New function LISTAGG #8689

ChudaykinAlex · 2025-08-06T08:45:21Z

Purpose
The current implementation has an aggregate function LIST which concatenates multiple row fields into a blob. The SQL standard has a similar function called LISTAGG. The major difference is that it also supports the ordered concatenation.
Syntax and rules

<listagg set function> ::=
LISTAGG <left paren> [ <set quantifier> ] <character value expression> <comma> <listagg separator> [ <listagg overflow clause> ] <right paren> <within group specification>

<listagg separator> ::= 
<character string literal>

<listagg overflow clause> ::=
ON OVERFLOW <overflow behavior>

<overflow behavior> ::=
ERROR | TRUNCATE [ <listagg truncation filler> ] <listagg count indication>

<listagg truncation filler> ::=
<character string literal>

<listagg count indication> ::=
WITH COUNT | WITHOUT COUNT

<within group specification> ::=
WITHIN GROUP <left paren> ORDER BY <sort specification list> <right paren>

The legacy LIST syntax is preserved for backward compatibility, LISTAGG is added to cover the standard features.

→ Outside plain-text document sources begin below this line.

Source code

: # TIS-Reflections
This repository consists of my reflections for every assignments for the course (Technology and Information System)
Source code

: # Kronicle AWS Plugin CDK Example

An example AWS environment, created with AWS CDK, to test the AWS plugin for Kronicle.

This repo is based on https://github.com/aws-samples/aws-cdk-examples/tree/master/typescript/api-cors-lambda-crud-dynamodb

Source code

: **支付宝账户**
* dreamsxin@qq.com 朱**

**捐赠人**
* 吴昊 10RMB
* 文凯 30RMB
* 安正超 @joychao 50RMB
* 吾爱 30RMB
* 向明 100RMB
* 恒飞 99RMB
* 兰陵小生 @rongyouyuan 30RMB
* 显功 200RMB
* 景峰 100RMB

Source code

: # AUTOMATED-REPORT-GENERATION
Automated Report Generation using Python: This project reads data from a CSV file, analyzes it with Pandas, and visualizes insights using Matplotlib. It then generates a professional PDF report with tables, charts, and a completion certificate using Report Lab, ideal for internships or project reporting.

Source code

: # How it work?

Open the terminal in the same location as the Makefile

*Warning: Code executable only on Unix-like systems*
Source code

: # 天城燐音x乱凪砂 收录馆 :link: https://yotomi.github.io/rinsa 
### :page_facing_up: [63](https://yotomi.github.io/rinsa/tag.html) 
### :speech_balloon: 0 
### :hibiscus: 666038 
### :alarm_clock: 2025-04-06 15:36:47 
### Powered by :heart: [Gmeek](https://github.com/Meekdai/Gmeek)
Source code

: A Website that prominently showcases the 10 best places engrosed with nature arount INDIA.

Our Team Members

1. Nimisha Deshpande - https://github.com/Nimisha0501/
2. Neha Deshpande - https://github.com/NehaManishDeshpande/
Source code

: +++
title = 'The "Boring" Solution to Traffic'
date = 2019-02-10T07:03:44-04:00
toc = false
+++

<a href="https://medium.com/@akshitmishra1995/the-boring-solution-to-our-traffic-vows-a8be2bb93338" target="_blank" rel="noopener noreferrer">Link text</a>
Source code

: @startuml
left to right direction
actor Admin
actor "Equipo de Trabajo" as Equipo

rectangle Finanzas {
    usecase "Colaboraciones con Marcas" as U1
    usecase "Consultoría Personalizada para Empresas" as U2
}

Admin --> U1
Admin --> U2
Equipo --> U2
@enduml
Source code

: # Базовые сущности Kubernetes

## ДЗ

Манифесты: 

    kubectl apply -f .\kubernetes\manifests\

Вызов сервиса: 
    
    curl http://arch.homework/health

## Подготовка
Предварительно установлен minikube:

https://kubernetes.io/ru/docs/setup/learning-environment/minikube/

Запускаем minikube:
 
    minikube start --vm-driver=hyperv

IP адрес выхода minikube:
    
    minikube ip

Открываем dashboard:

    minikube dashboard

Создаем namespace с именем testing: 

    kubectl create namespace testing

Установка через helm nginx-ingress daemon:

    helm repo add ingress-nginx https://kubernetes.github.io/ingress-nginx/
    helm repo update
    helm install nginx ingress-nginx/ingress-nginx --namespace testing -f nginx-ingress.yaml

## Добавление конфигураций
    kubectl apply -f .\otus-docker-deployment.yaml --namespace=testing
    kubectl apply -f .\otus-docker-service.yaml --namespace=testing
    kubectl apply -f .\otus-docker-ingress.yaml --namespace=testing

There is a <listagg overflow clause> rule in the standard, which is intended to output an error when the output value overflows. Since the LIST function always returns a BLOB, it was decided that this rule would be meaningless. It was not implemented and silently ignored if specified.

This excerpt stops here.